Neste suposto filme de cerco, com rézinhas e secreções aos elementos reconhecíveis do género de terror, guia-se para além da recente historiografia lusitana (já lá vou!), embate nas várias constelações da cinematografia europeia. Mas antes de tudo, escutemos o grito dos aflitos, aqui, com um casal de classe elitista, partindo rumo à sua propriedade para escapar aos traumas e inquietações que os atormentam.

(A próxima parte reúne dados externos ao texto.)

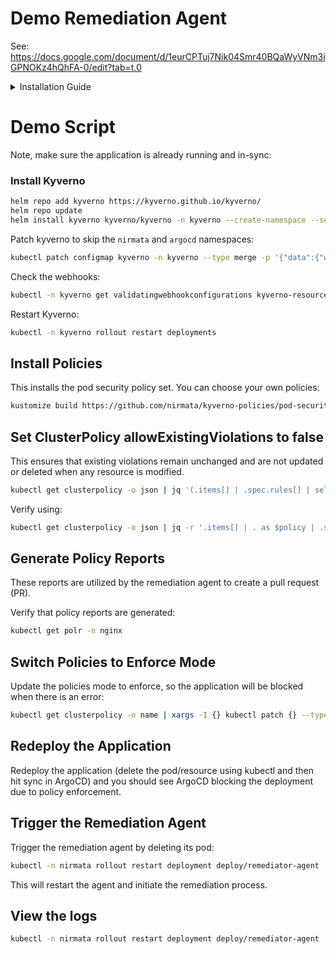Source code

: # Demo Remediation Agent 

See: https://docs.google.com/document/d/1eurCPTuj7Nik04Smr40BQaWyVNm3iGPNOKz4hQhFA-0/edit?tab=t.0


<details>
  <summary>Installation Guide</summary>

## 🧩 Required Components

- **Kubernetes Cluster:** Running Kubernetes **v1.20+**  
- **Helm:** Version **3.x** installed and configured  
- **kubectl:** Configured to access your cluster  

---

## 🔐 Authentication Requirements

- **Nirmata API Token:** Your personal **NCH token**  
  - If you don’t have an account, [sign up for a 15-day free trial](https://www.nirmata.io/free-trial) to obtain your API token.

---

## ⚡ Quick Installation

### 1. Create Namespace and Secrets

```bash
# Create namespace
kubectl create namespace nirmata

# Create Nirmata API token secret
kubectl create secret generic nirmata-api-token   --from-literal=api-token=YOUR_NIRMATA_API_TOKEN   --namespace nirmata
```

---

### 2. Install the Remediator Agent

Add and update the Helm repository:

```bash
helm repo add nirmata https://nirmata.github.io/kyverno-charts
helm repo update nirmata
```

Install the Helm chart:

```bash
helm install remediator nirmata/remediator-agent --devel   --namespace nirmata   --create-namespace   --set nirmata.apiTokenSecret="nirmata-api-token"
```

---

### 3. Configure Git Credentials

Follow the steps mentioned in the official Nirmata documentation to configure Git credentials:  
👉 [Using Nirmata App or Personal Access Token](https://docs.nirmata.io/docs/agents/service-agents/remediator/tools/#using-personal-access-token)

---

## 🧱 Local Cluster Mode

You can also specify the repository-to-namespace mappings using a `ConfigMap`.

### 1. Create the ConfigMap

```sh
kubectl apply -f config/cm-repo-namespace-mapping.yaml
```

```yaml
apiVersion: v1
kind: ConfigMap
metadata:
  name: repo-namespace-mapping
  namespace: nirmata
data:
  mapping: |
    [
      {
        "repo": "https://github.com/nirmata/demo-remediator",
        "branch": "main",
        "path": "apps/nginx",
        "targetNamespace": "default"
      }
    ]
```

---

### 2. Apply the Remediator CR

```sh
kubectl apply -f config/cm-repo-namespace-mapping.yaml
```

```yaml
apiVersion: serviceagents.nirmata.io/v1alpha1
kind: Remediator
metadata:
  name: remediator-local-cluster
  namespace: nirmata
spec:
  environment:
    type: localCluster
  
  target:
    localCluster:
      repoNamespaceMappingRef:
        name: repo-namespace-mapping
        namespace: nirmata
        key: mapping

  remediation:
    triggers:
      - schedule:
          crontab: "0 */6 * * *"

    llmConfigRef:
      name: remediator-agent-llm
      namespace: nirmata

    gitCredentials:
      name: toolconfig-sample
      namespace: nirmata

    actions:
      - type: CreatePR
        toolRef:
          name: toolconfig-sample
          namespace: nirmata
```

---

## ✅ Verification

Once deployed, verify the agent status:

```bash
kubectl get pods -n nirmata
```

You should see the **remediator-agent** running successfully.

---


# 🚀 Steps to Deploy and Configure ArgoCD

## Step 1: Deploy ArgoCD

### 1.1 Create ArgoCD Namespace

```bash
kubectl create namespace argocd
```

### 1.2 Install ArgoCD
```bash
kubectl apply -n argocd -f https://raw.githubusercontent.com/argoproj/argo-cd/stable/manifests/install.yaml
```

### 1.3 Wait for ArgoCD to be Ready

```bash
kubectl wait --for=condition=available --timeout=300s deployment/argocd-server -n argocd
```

## Step 2: Create the Nginx Demo Application

### 2.1 Deploy the Application

```bash
kubectl apply -f apps/nginx/
```

## Step 3: Access ArgoCD UI

### 3.1 Set up Port Forwarding
```bash
kubectl port-forward svc/argocd-server -n argocd 8080:443
```

### 3.2 Get Admin Password
```bash
kubectl -n argocd get secret argocd-initial-admin-secret -o jsonpath="{.data.password}" | base64 -d
```

### 3.3 Access ArgoCD
- **URL**: https://localhost:8080
- **Username**: `admin`
- **Password**: (output from step 3.2)

## Step 4: Verify Application Sync

1. Open your browser and navigate to https://localhost:8080
2. Login with the credentials from step 3.2
3. You should see the `nginx-demo` application in the ArgoCD UI
4. The application will automatically sync the nginx demo from the specified repository

## Managing Auto-Sync

You can disable AUTO-SYNC by clicking on the application in ArgoCD → Navigate to details and hover at the bottom under sync policy.

</details>
</p></p>

# Demo Script

Note, make sure the application is already running and in-sync:

### Install Kyverno

```sh
helm repo add kyverno https://kyverno.github.io/kyverno/
helm repo update
helm install kyverno kyverno/kyverno -n kyverno --create-namespace --set 
```

Patch kyverno to skip the `nirmata` and `argocd` namespaces:

```sh
kubectl patch configmap kyverno -n kyverno --type merge -p '{"data":{"webhooks": "{\\"namespaceSelector\\":{\\"matchExpressions\\":[{\\"key\\":\\"kubernetes.io/metadata.name\\",\\"operator\\":\\"NotIn\\",\\"values\\":[\\"kube-system\\",\\"kyverno\\",\\"nirmata\\",\\"argocd\\"]}],\\"matchLabels\\":null}}"}}'
```

Check the webhooks:

```sh
kubectl -n kyverno get validatingwebhookconfigurations kyverno-resource-validating-webhook-cfg -o yaml
```

Restart Kyverno:

```sh
kubectl -n kyverno rollout restart deployments
```



## Install Policies

This installs the pod security policy set. You can choose your own policies:

```sh
kustomize build https://github.com/nirmata/kyverno-policies/pod-security/enforce | kubectl apply -f -
```

## Set ClusterPolicy allowExistingViolations to false

This ensures that existing violations remain unchanged and are not updated or deleted when any resource is modified.

```sh
kubectl get clusterpolicy -o json | jq '(.items[] | .spec.rules[] | select(.validate != null) | .validate).allowExistingViolations = false' | kubectl apply -f -
```

Verify using:

```sh
kubectl get clusterpolicy -o json | jq -r '.items[] | . as $policy | .spec.rules[]? | select(.validate != null) | [$policy.metadata.name, .name, .validate.allowExistingViolations] | @tsv'
```

## Generate Policy Reports

These reports are utilized by the remediation agent to create a pull request (PR).

Verify that policy reports are generated:

```sh
kubectl get polr -n nginx
```

## Switch Policies to Enforce Mode

Update the policies mode to enforce, so the application will be blocked when there is an error:

```sh
kubectl get clusterpolicy -o name | xargs -I {} kubectl patch {} --type=merge -p '{"spec":{"validationFailureAction":"Enforce"}}'
```

## Redeploy the Application

Redeploy the application (delete the pod/resource using kubectl and then hit sync in ArgoCD) and you should see ArgoCD blocking the deployment due to policy enforcement.

## Trigger the Remediation Agent

Trigger the remediation agent by deleting its pod:

```sh
kubectl -n nirmata rollout restart deployment deploy/remediator-agent
```

This will restart the agent and initiate the remediation process.

## View the logs

```sh
kubectl -n nirmata rollout restart deployment deploy/remediator-agent
```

Acreditando estar “livre” da criadagem, dos serviçais que, por gerações, assumiram o papel de bem servir a família latifundiária, são surpreendidos à chegada com uma pilhagem e uma agressividade para com os seus “mestres”. Entende-se que a venda do espaço a uma rede de hotelaria atira esse grupo para o “deus-dará”, uma revolta “popular”, que “ocupa” o território e persegue-os até às últimas consequências. A mulher do casa (Malu Galli) barrica-se no interior do seu carro blindado e de última tecnologia, enquanto desesperados, os “servos” planeiam tudo e mais alguma ‘coisa’ para a conseguir expulsar da sua fortaleza ambulante. 

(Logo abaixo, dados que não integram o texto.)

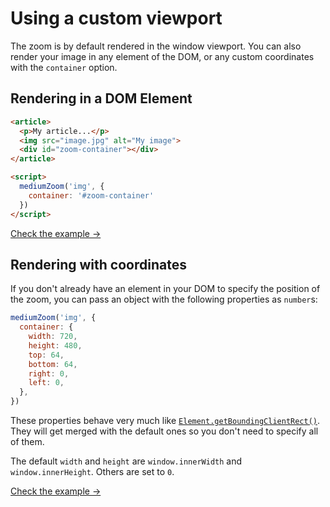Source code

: # Using a custom viewport

The zoom is by default rendered in the window viewport. You can also render your image in any element of the DOM, or any custom coordinates with the `container` option.

## Rendering in a DOM Element

```html
<article>
  <p>My article...</p>
  <img src="image.jpg" alt="My image">
  <div id="zoom-container"></div>
</article>

<script>
  mediumZoom('img', {
    container: '#zoom-container'
  })
</script>
```

[Check the example →](https://medium-zoom.francoischalifour.com/storybook/?selectedKind=options&selectedStory=container%20%28DOM%20element%29)

## Rendering with coordinates

If you don't already have an element in your DOM to specify the position of the zoom, you can pass an object with the following properties as `number`s:

```js
mediumZoom('img', {
  container: {
    width: 720,
    height: 480,
    top: 64,
    bottom: 64,
    right: 0,
    left: 0,
  },
})
```

These properties behave very much like [`Element.getBoundingClientRect()`](https://developer.mozilla.org/docs/Web/API/Element/getBoundingClientRect). They will get merged with the default ones so you don't need to specify all of them.

The default `width` and `height` are `window.innerWidth` and `window.innerHeight`. Others are set to `0`.

[Check the example →](https://medium-zoom.francoischalifour.com/storybook/?selectedKind=options&selectedStory=container%20%28coordinates%20object%29)
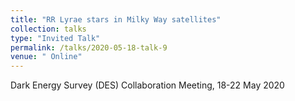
 ```yaml
---
title: "RR Lyrae stars in Milky Way satellites"
collection: talks
type: "Invited Talk"
permalink: /talks/2020-05-18-talk-9
venue: " Online"
---
```


Dark Energy Survey (DES) Collaboration Meeting, 18-22 May 2020
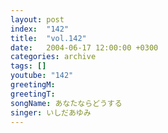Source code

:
 ```yaml
---
layout: post
index:  "142"
title:  "vol.142"
date:   2004-06-17 12:00:00 +0300
categories: archive
tags: []
youtube: "142"
greetingM: 
greetingT: 
songName: あなたならどうする
singer: いしだあゆみ
---
```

Perante esse caldeirão de classes sociais em choque, invoca-se uma memória colectiva bem à portuguesa: “Torre Bela”, herdade, essa, captada por Thomas Harlan (1977) e imortalizada no nosso imaginário. As imagens expuseram um balão de ensaio da “apropriação de propriedade privada”, ou, no lema de quem a prega, “devolver a terra a quem a trabalha”,  e, por outro lado, registaram a desilusão perante o sonho comunista. Claro que estes “fantasmas” abrem fraturas, muitas delas delirantes, na sociedade brasileira: algures entre uma direita que sonha com comunistas em cada canto e uma esquerda que emprega ideais socialistas num só recanto. Este jogo de maniqueísmos, constantemente equilibrado no trapézio, torna "Propriedade" num objecto encantatório de pertinência, fiel aos seus recursos e limitações, sem nunca se vender por barato.

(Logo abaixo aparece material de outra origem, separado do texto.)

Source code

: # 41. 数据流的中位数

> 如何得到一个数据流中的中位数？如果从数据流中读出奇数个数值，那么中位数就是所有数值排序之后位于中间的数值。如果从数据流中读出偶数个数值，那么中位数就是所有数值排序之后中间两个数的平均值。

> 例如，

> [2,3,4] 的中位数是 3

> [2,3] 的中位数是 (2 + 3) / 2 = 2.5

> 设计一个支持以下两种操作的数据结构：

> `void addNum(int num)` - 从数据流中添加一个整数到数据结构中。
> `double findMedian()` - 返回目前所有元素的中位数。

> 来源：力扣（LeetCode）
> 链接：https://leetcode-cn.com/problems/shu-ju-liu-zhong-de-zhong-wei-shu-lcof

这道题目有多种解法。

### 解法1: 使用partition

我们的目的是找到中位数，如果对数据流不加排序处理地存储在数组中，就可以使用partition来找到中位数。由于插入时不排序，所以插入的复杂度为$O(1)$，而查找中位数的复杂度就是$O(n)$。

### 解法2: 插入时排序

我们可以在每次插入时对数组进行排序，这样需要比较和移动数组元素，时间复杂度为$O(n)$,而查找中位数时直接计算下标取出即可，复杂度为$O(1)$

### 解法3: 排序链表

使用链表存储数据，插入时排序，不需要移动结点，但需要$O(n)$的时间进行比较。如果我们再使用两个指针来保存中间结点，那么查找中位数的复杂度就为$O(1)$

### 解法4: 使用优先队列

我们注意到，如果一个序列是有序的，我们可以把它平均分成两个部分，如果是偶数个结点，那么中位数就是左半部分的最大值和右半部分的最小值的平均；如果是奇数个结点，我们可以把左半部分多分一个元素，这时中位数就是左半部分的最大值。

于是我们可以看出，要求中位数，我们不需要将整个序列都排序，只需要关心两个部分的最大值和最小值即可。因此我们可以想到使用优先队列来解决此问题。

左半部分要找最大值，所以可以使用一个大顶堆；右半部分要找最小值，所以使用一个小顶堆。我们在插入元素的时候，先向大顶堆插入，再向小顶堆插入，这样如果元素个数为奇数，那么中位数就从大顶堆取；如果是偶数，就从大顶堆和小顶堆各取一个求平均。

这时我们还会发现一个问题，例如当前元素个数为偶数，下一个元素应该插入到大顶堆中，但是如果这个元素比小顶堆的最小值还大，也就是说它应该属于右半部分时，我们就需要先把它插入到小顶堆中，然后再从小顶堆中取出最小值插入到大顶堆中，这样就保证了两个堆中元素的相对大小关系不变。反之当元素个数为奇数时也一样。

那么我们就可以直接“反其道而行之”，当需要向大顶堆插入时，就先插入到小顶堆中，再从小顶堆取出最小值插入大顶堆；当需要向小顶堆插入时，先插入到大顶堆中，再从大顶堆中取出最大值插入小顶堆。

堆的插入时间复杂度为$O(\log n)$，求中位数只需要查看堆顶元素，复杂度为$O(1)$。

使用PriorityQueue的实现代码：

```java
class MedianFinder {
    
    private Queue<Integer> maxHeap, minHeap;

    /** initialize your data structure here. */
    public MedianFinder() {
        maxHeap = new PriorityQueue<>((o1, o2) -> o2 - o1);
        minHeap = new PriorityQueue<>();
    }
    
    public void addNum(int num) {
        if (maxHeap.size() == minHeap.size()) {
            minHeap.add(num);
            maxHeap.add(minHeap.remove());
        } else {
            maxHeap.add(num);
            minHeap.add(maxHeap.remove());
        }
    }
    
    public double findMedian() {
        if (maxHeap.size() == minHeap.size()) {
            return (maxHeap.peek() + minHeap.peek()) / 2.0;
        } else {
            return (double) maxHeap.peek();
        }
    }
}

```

Seguindo essa tais “constelação europeísta”, é certo que não se desgruda da secura violenta de Sam Peckinpah — "Straw Dogs" (1971), efectivamente [uma produção do Reino Unido] — nesse sentimento de posse que desencadeia a martirológica ruptura,  nem do iconoclasta Luis Buñuel, que ao tratar a pobreza sem branqueamentos morais no seu controverso "Viridiana" (1961), ostenta os desesperados proclamado a sua bondade e o bem praticado em prol de um “mal necessário”. São leituras e devidas releituras, propícias ao facto de "Propriedade" ser na sua essência, aquilo que se espera do terror: manifestação política. E é também suficientemente ousado para não ceder aos moralismos quase doutrinadores. Invoca assombrações por todo o canto, para além da sua capa de enérgico thriller de focinheira pronta (por vezes perdoando os ‘rodriguinhos’ e o exagero oportunista), é uma armadilha político-social, aberta a múltiplas exegeses, sem jamais evadir o seu cinzentismo temático.